The transport of spermatozoa is comparable to that in reptiles, relying on ducts derived from urinary ducts of earlier vertebrates. Mammalian specialities are the bulbourethral (or Cowper’s) glands, the prostate gland, and the seminal vesicle or vesicular gland. Each of these glands adds secretions to the spermatozoa to form semen, which passes from the body via a canal (urethra) in the highly vascular, erectile penis. The tip of the penis, the glans, may have a complex morphology and has been used as a taxonomic character in some groups. The penis may be retracted into a sheath along the abdomen or may be pendulous, as in bats and many primates.
The female tract
The structure of the female reproductive tract is variable. Four types of uterus are generally recognized among placentals, based on the relationship of the uterine horns (branches). A duplex uterus characterizes rodents and rabbits; the uterine horns are completely separated and have separate cervices opening into the vagina. Carnivores have a bipartite uterus, in which the horns are largely separate but enter the vagina by a single cervix. In the bicornate uterus, typical of many ungulates, the horns are distinct for less than half their length; the lower part of the uterus is a common chamber, the body. Higher primates have a simplex uterus in which there is no separation between the horns and thus a single chamber.

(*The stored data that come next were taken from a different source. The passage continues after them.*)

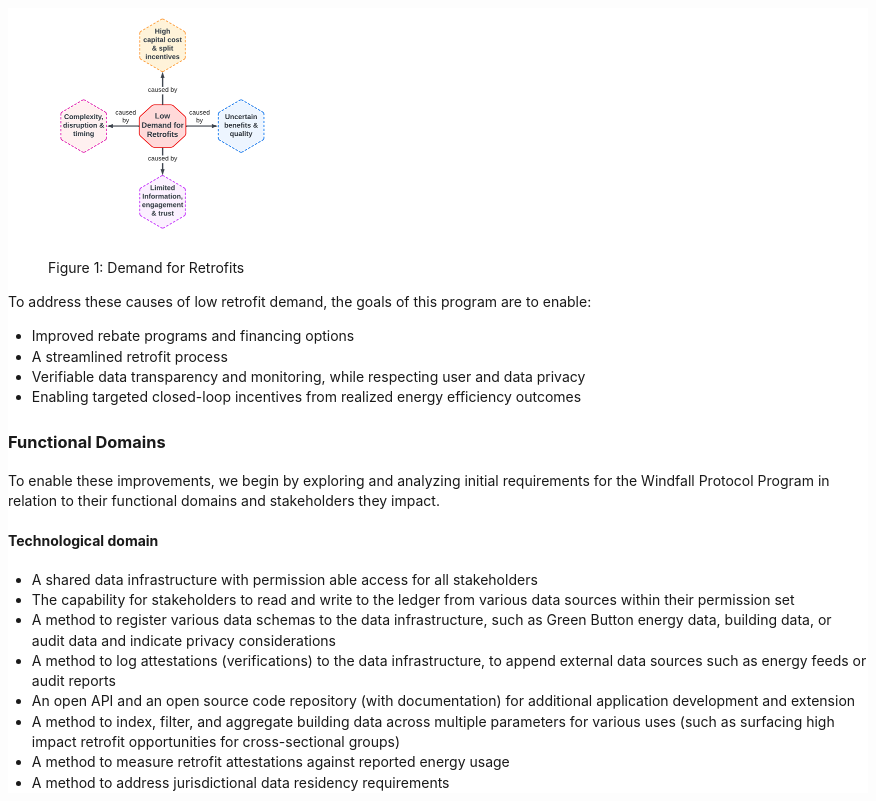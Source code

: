 <figure><img src="../.gitbook/assets/unnamed.png" alt="" width="229"><figcaption><p>Figure 1: Demand for Retrofits</p></figcaption></figure>

</div>

To address these causes of low retrofit demand, the goals of this program are to enable:

* Improved rebate programs and financing options
* A streamlined retrofit process
* Verifiable data transparency and monitoring, while respecting user and data privacy
* Enabling targeted closed-loop incentives from realized energy efficiency outcomes

### Functional Domains

To enable these improvements, we begin by exploring and analyzing initial requirements for the Windfall Protocol Program in relation to their functional domains and stakeholders they impact.

#### Technological domain

* A shared data infrastructure with permission able access for all stakeholders
* The capability for stakeholders to read and write to the ledger from various data sources within their permission set
* A method to register various data schemas to the data infrastructure, such as Green Button energy data, building data, or audit data and indicate privacy considerations
* A method to log attestations (verifications) to the data infrastructure, to append external data sources such as energy feeds or audit reports
* An open API and an open source code repository (with documentation) for additional application development and extension
* A method to index, filter, and aggregate building data across multiple parameters for various uses (such as surfacing high impact retrofit opportunities for cross-sectional groups)
* A method to measure retrofit attestations against reported energy usage
* A method to address jurisdictional data residency requirements
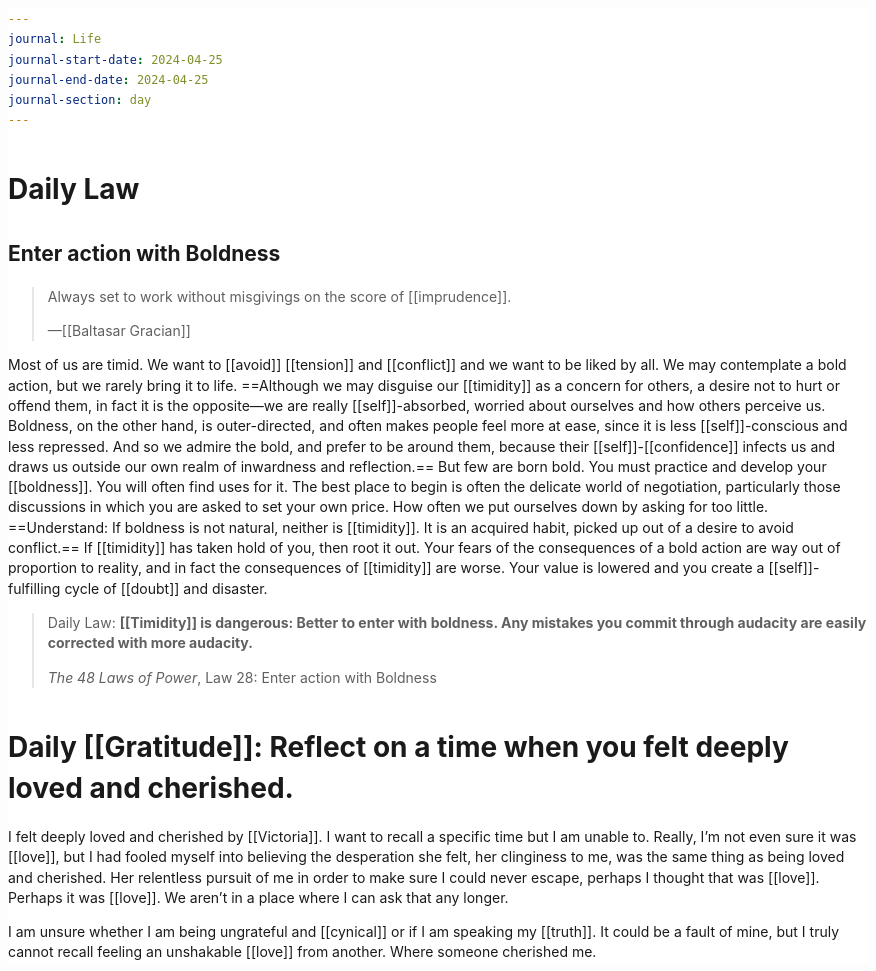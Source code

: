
 ```yaml
---
journal: Life
journal-start-date: 2024-04-25
journal-end-date: 2024-04-25
journal-section: day
---
```


```calendar-nav
```

# Daily Law
## Enter action with Boldness

> Always set to work without misgivings on the score of [[imprudence]].
> 
> —[[Baltasar Gracian]]

Most of us are timid. We want to [[avoid]] [[tension]] and [[conflict]] and we want to be liked by all. We may contemplate a bold action, but we rarely bring it to life. ==Although we may disguise our [[timidity]] as a concern for others, a desire not to hurt or offend them, in fact it is the opposite—we are really [[self]]-absorbed, worried about ourselves and how others perceive us. Boldness, on the other hand, is outer-directed, and often makes people feel more at ease, since it is less [[self]]-conscious and less repressed. And so we admire the bold, and prefer to be around them, because their [[self]]-[[confidence]] infects us and draws us outside our own realm of inwardness and reflection.== But few are born bold. You must practice and develop your [[boldness]]. You will often find uses for it. The best place to begin is often the delicate world of negotiation, particularly those discussions in which you are asked to set your own price. How often we put ourselves down by asking for too little. ==Understand: If boldness is not natural, neither is [[timidity]]. It is an acquired habit, picked up out of a desire to avoid conflict.== If [[timidity]] has taken hold of you, then root it out. Your fears of the consequences of a bold action are way out of proportion to reality, and in fact the consequences of [[timidity]] are worse. Your value is lowered and you create a [[self]]-fulfilling cycle of [[doubt]] and disaster.

> Daily Law: **[[Timidity]] is dangerous: Better to enter with boldness. Any mistakes you commit through audacity are easily corrected with more audacity.**
> 
> _The 48 Laws of Power_, Law 28: Enter action with Boldness

# Daily [[Gratitude]]: Reflect on a time when you felt deeply loved and cherished.

I felt deeply loved and cherished by [[Victoria]]. I want to recall a specific time but I am unable to. Really, I’m not even sure it was [[love]], but I had fooled myself into believing the desperation she felt, her clinginess to me, was the same thing as being loved and cherished. Her relentless pursuit of me in order to make sure I could never escape, perhaps I thought that was [[love]]. Perhaps it was [[love]]. We aren’t in a place where I can ask that any longer. 

I am unsure whether I am being ungrateful and [[cynical]] or if I am speaking my [[truth]]. It could be a fault of mine, but I truly cannot recall feeling an unshakable [[love]] from another. Where someone cherished me.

The female reproductive tract of marsupials is termed didelphous; the vagina is paired, as are oviducts and uteri. In primitive marsupials there are paired vaginae lateral to the ureters. In more advanced groups, such as kangaroos, the lateral vaginae persist and conduct the migration of spermatozoa, but a medial “pseudovagina” functions as the birth canal.
Monotremes have paired uteri and oviducts, which empty into a urogenital sinus (cavity) as fluid wastes do. The sinus passes into the cloaca, a common receptacle for reproductive and excretory products.